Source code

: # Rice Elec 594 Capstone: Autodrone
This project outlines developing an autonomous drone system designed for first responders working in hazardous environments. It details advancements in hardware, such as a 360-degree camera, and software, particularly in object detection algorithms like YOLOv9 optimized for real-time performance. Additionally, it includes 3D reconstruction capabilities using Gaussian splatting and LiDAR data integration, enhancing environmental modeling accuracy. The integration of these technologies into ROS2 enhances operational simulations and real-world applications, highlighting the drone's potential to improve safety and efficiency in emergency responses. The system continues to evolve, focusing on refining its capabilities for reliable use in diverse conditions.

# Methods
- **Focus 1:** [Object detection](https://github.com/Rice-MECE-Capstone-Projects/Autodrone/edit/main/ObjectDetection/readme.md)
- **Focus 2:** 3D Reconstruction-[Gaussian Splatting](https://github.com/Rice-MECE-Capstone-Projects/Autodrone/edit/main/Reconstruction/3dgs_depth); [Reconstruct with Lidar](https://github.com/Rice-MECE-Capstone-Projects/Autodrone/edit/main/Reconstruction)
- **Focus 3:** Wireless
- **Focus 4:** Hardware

■ ■ ■ ■

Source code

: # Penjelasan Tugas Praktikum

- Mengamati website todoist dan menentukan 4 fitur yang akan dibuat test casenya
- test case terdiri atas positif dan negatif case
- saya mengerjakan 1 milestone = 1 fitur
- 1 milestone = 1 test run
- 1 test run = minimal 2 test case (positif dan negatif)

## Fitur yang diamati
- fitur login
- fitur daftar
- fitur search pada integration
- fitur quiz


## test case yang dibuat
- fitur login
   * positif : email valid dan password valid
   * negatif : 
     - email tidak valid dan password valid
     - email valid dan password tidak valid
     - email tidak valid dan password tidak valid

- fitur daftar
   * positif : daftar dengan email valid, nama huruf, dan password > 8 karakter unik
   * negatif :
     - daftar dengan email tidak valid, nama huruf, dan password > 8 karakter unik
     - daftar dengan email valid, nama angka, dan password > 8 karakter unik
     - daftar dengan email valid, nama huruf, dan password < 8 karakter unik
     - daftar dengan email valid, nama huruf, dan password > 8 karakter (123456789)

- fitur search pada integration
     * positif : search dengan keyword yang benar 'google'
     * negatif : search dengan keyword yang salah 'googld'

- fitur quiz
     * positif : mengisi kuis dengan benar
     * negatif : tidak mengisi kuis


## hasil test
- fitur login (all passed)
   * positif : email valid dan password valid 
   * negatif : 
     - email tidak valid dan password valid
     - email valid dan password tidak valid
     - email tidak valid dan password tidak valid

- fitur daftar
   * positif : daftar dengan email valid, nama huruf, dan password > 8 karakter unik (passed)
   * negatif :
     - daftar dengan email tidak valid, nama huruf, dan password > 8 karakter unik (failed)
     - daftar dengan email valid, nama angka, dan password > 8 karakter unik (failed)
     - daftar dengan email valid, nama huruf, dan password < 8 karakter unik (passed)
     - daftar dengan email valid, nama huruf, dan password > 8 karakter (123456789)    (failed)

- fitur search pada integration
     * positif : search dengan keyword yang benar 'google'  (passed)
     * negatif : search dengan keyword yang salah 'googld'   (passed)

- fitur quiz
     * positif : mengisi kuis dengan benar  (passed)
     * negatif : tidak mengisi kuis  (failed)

■ ■ ■ ■

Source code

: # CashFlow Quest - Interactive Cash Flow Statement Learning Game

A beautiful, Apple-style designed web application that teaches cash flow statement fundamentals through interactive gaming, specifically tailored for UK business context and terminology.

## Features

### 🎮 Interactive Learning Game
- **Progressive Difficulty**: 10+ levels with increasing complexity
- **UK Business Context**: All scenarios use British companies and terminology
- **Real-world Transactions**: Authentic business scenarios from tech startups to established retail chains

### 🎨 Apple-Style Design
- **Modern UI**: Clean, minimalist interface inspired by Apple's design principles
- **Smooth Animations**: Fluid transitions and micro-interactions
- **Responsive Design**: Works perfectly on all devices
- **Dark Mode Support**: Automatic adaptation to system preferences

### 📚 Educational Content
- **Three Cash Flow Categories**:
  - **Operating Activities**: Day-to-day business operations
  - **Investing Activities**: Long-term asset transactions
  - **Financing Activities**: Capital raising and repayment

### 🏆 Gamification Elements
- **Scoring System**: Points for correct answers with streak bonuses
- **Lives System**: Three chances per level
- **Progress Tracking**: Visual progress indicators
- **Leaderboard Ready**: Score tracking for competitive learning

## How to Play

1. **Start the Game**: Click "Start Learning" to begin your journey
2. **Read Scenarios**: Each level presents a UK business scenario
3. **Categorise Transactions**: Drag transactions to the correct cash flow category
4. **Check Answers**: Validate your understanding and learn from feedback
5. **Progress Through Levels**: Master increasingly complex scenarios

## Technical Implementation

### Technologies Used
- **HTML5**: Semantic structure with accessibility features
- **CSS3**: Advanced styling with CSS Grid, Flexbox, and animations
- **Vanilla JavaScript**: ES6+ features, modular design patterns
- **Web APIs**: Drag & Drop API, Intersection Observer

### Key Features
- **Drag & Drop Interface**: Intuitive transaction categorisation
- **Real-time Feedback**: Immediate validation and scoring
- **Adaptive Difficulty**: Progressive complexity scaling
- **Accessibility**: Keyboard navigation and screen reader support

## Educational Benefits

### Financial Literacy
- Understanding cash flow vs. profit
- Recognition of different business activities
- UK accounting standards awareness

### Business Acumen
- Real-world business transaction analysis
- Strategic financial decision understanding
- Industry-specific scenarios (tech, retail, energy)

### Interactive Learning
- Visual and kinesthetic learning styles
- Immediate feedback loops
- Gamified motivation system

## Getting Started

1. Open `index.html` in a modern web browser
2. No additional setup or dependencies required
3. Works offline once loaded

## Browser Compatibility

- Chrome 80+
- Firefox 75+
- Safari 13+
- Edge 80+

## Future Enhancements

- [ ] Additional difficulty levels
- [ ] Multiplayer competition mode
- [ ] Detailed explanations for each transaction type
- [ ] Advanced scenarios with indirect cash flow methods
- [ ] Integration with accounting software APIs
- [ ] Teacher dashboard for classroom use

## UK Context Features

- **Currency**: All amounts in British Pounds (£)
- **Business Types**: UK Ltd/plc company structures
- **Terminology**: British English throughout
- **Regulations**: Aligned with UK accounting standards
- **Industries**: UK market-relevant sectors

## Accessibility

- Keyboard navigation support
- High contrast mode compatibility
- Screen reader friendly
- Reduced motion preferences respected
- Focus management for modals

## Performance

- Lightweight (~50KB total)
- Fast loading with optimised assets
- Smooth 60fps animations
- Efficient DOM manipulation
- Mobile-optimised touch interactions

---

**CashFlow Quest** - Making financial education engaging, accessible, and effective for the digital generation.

■ ■ ■ ■

• EXERCISE OBJECTIVE: Using the listing above, return word for word each line from the one that has "- [ ] Detailed" through the one that has "## UK Context Features", and no line outside that range.

• ANSWER SPACE:
- [ ] Detailed explanations for each transaction type
- [ ] Advanced scenarios with indirect cash flow methods
- [ ] Integration with accounting software APIs
- [ ] Teacher dashboard for classroom use

## UK Context Features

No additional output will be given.